Another One Bites the Dust: vTv Therapeutics’ Alzheimer’s Drug Fails in Phase III Trial

Published: Apr 10, 2018 By

Rejection

Yet another Alzheimer’s drug has failed in late-stage clinical trials. vTv Therapeutics’ azeliragon failed to meet either co-primary efficacy endpoint in its Phase III STEADFAST clinical trial. It was being evaluated in patients with mild Alzheimer’s disease.

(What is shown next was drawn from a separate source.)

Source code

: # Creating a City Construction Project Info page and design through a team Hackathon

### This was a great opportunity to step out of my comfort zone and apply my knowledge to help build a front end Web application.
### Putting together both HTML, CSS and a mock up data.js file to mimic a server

Phase II data in 2016 showed statistically significant benefit in Alzheimer’s patients with mild-to-moderate disease, with secondary endpoints including a statistically significant reduction in psychiatric adverse events. Unfortunately, like many drugs for Alzheimer’s, it failed in the larger, broader Phase III trial.

The STEADFAST trial was made up of two independent, but identical double-blind, placebo-controlled trials, Part A and B. The group in Part A that received azeliragon showed a 4.4-point decline from baseline in the Alzheimer’s Disease Assessment Scale-cognitive subscale (ADAS-cog) and a 1.6-point decline from baseline in the Clinical Dementia Rating Scale Sum of Boxes (CDR-sb) compared to declines in the placebo groups of 3.3 and 1.6, respectively. These are not clinically significant changes.

As a result, the company is halting the current clinical trials of the drug, including the open-label extension trial and Part B of the STEADFAST study. More data analysis will continue.

“We will continue to analyze the datasets and trends within subgroups from both Part A and Part B to determine if there are potential benefits or future uses and applications for azeliragon,” said Steve Holcombe, vTv Therapeutics’ chief executive officer, in a statement. “On behalf of vTv Therapeutics, we’d like to extend our most sincere and heartfelt gratitude to study participants, their families, physicians and caregivers for their commitment to this important study.”

Azeliragon was an orally active small-molecule antagonist of advanced glycation endproducts (RAGE). RAGE is an immunoglobulin supergene family member that is expressed on multiple brain cell types, specifically on endothelial cells and microglia, which is upregulated in Alzheimer’s disease. RAGE is believed to contribute to Alzheimer’s by promoting vascular leakage, promoting the influx of peripheral beta-amyloid into the brain, mediating beta-amyloid induced oxidative stress, and other mechanisms related to tau proteins and beta-amyloid mediated neuron death.

This is yet another recent failure in late-stage Alzheimer’s drug, although just one of over 125. Most recently, Merck & Co.’s verubecestat (MK-8931) failed its APECS Phase III clinical trial. Axovant Sciencesintepirdine failed in its MINDSET Phase III trial in September 2017. Eli Lilly’s solanezumab failed in 2016, and Lundbeck’s idalopirdine failed in 2016, as well.

Recent failures have hinted that the predominant theory, that accumulation of beta-amyloid plaques, is the driver of Alzheimer’s disease, may be incorrect. Many of the drugs being developed attack beta-amyloid or, in the case of BACE inhibitors like verubecestat, prevent the build-up of the plaques. Other drugs prevent or attack tau tangles, which occur much later in the disease.

Once again, this failure will focus attention on one of the remaining holdouts, Biogens aducanumab, an antibody for beta-amyloid. Like many other of these drugs, it’s shown efficacy in early-stage trials, but results for its Phase III trials is about two years down the road.

Also of interest is Neurotrope’s bryostatin, which showed some cognitive improvement in Alzheimer’s patients in a Phase II trial earlier this year. Bryostatin activates Synaptic Growth Factors, but it also activates amyloid-beta degrading enzymes, and activates alpha-secretase, which reduces formation of beta-amyloid. However, the veracity of earlier studies by Neurotrope have been questioned over its data analysis.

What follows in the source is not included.